Check it: I’m a French-using snob. Anyway, I’ve been plotting out my prelim reading (holy FUCK there’s a lot), and here’s what’s on tap for today:

Walter Nugent, Crossings: The Great Transatlantic Migrations, 1870-1914
Roger Daniels, Guarding the Golden Door: American Immigration Policy and Immigrants Since 1882
John M. Cooper, Pivotal Decades: The United States, 1900-1920
David Kennedy, Over Here: The First World War and American Society
Lester Chandler, America’s Greatest Depression

Thoughts?  Suggestions?  Concise book reviews that would keep me from having to read these things?  Kidding, kidding.

3 thoughts on “Today’s Reading: Fin de siècle America

  1. So, I only got around to three of the books, having spent half of the day helping a friend move.

    Nugent’s Crossings is an interesting comparison of immigration to the United States, Brazil, Argentina, and Canada between 1870-1914, when steam-powered travel, the need for labor, and lax immigration laws drew tons of people to the Americas. Nugent argues that since other countries got immigrants too, the US isn’t all that exceptional. Except that it is in terms of the sheer quantity and, more importantly, diversity of the immigrants the US received (thus stymieing class consciousness; see Rauchway’s Blessed Among Nations). Nugent makes one interesting observation, though: the high rate of repatriation among immigrants to the US really pissed of some nativists, who thought that going home after working in the US amounted to a slap in the face.

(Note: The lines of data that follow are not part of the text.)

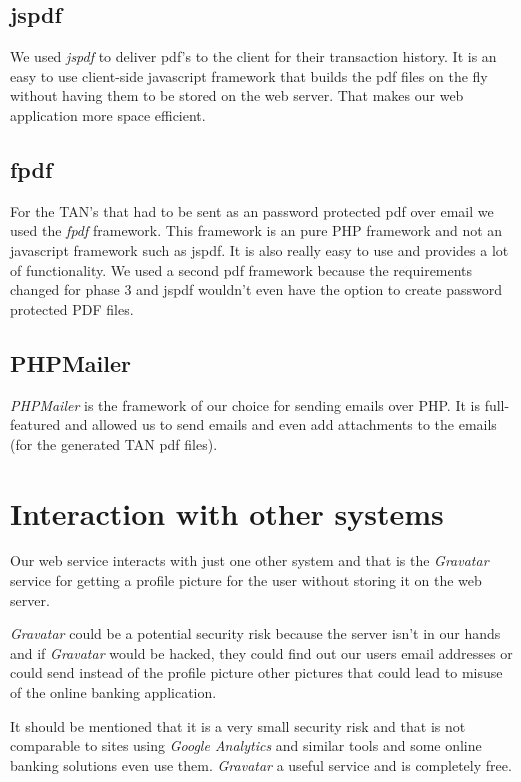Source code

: \documentclass[headsepline,footsepline,footinclude=false,oneside,fontsize=11pt,paper=a4,listof=totoc,bibliography=totoc]{scrbook} %
\begin{document}
\subsection{jspdf}

We used \textit{jspdf} to deliver pdf's to the client for their transaction history. It is an easy to use client-side javascript framework that builds the pdf files on the fly without having them to be stored on the web server. That makes our web application more space efficient.

\subsection{fpdf}

For the TAN's that had to be sent as an password protected pdf over email we used the \textit{fpdf} framework. This framework is an pure PHP framework and not an javascript framework such as jspdf. It is also really easy to use and provides a lot of functionality. We used a second pdf framework because the requirements changed for phase 3 and jspdf wouldn't even have the option to create password protected PDF files.

\subsection{PHPMailer}

\textit{PHPMailer} is the framework of our choice for sending emails over PHP. It is full-featured and allowed us to send emails and even add attachments to the emails (for the generated TAN pdf files).

\pagebreak

\section{Interaction with other systems}

Our web service interacts with just one other system and that is the \textit{Gravatar} service for getting a profile picture for the user without storing it on the web server.

\textit{Gravatar} could be a potential security risk because the server isn't in our hands and if \textit{Gravatar} would be hacked, they could find out our users email addresses or could send instead of the profile picture other pictures that could lead to misuse of the online banking application.

It should be mentioned that it is a very small security risk and that is not comparable to sites using \textit{Google Analytics} and similar tools and some online banking solutions even use them. \textit{Gravatar} a useful service and is completely free.
\end{document}
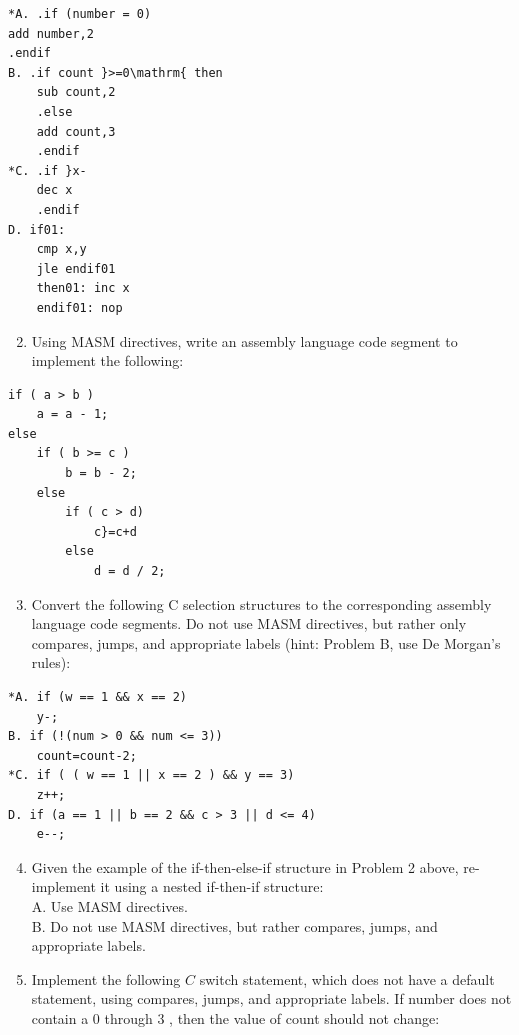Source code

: \documentclass[10pt]{book}
\begin{document}
\begin{verbatim}
*A. .if (number = 0)
add number,2
.endif
B. .if count }>=0\mathrm{ then
    sub count,2
    .else
    add count,3
    .endif
*C. .if }x-
    dec x
    .endif
D. if01:
    cmp x,y
    jle endif01
    then01: inc x
    endif01: nop
\end{verbatim}

\begin{enumerate}
  \setcounter{enumi}{1}
  \item Using MASM directives, write an assembly language code segment to implement the following:
\end{enumerate}

\begin{verbatim}
if ( a > b )
    a = a - 1;
else
    if ( b >= c )
        b = b - 2;
    else
        if ( c > d)
            c}=c+d
        else
            d = d / 2;
\end{verbatim}

\begin{enumerate}
  \setcounter{enumi}{2}
  \item Convert the following C selection structures to the corresponding assembly language code segments. Do not use MASM directives, but rather only compares, jumps, and appropriate labels (hint: Problem B, use De Morgan's rules):
\end{enumerate}

\begin{verbatim}
*A. if (w == 1 && x == 2)
    y-;
B. if (!(num > 0 && num <= 3))
    count=count-2;
*C. if ( ( w == 1 || x == 2 ) && y == 3)
    z++;
D. if (a == 1 || b == 2 && c > 3 || d <= 4)
    e--;
\end{verbatim}

\begin{enumerate}
  \setcounter{enumi}{3}
  \item Given the example of the if-then-else-if structure in Problem 2 above, re-implement it using a nested if-then-if structure:\\
A. Use MASM directives.\\
B. Do not use MASM directives, but rather compares, jumps, and appropriate labels.
  \item Implement the following $C$ switch statement, which does not have a default statement, using compares, jumps, and appropriate labels. If number does not contain a 0 through 3 , then the value of count should not change:
\end{enumerate}
\end{document}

    Daniels’s Guarding the Golden Door is a big, fat bore of a book. Stuffed with details on immigration law since 1882 (when the Chinese Exclusion Act was passed), the book has a no-shit-sherlock thesis: American immigration policy has been structured around keeping people out (Chinese, illiterate, various nationalities, etc.). Oh, and the INS is a bunch of meanies. Maybe good for those wanting detailed background on immigration policy, but not much in terms of an argument.

    Kennedy’s Over There is one of my favorite books. It provides a very thorough account of the years of the first world war (avoiding too much detail re: battles). It’s also a great way to look at Progressivism. The war killed Progressivism in a few ways. First, conservatives Republicans used it as an opportunity to empty their party of Progressives. Second, Wilison’s administration really screwed up an opportunity to realize Progressive dreams, half-assing the WIB (under Baruch), the Food Administration (under Hoover), and railroad organization (under McAdoo). But most importantly, the war revealed how hard it was for Progressives to work against America’s affinity for small government; no matter how much some people may have wanted to nationalize the railroads, most Americans–including Wilson and McAdoo–had no desire to go down that path. Finally, the war didn’t go on long enough to provide Wilson with the sort of emergency that he could have used to push Progressivism (which is something many Progressives hoped for, and therefore supported the war). It’s a richly detailed and nuanced book–highly recommended.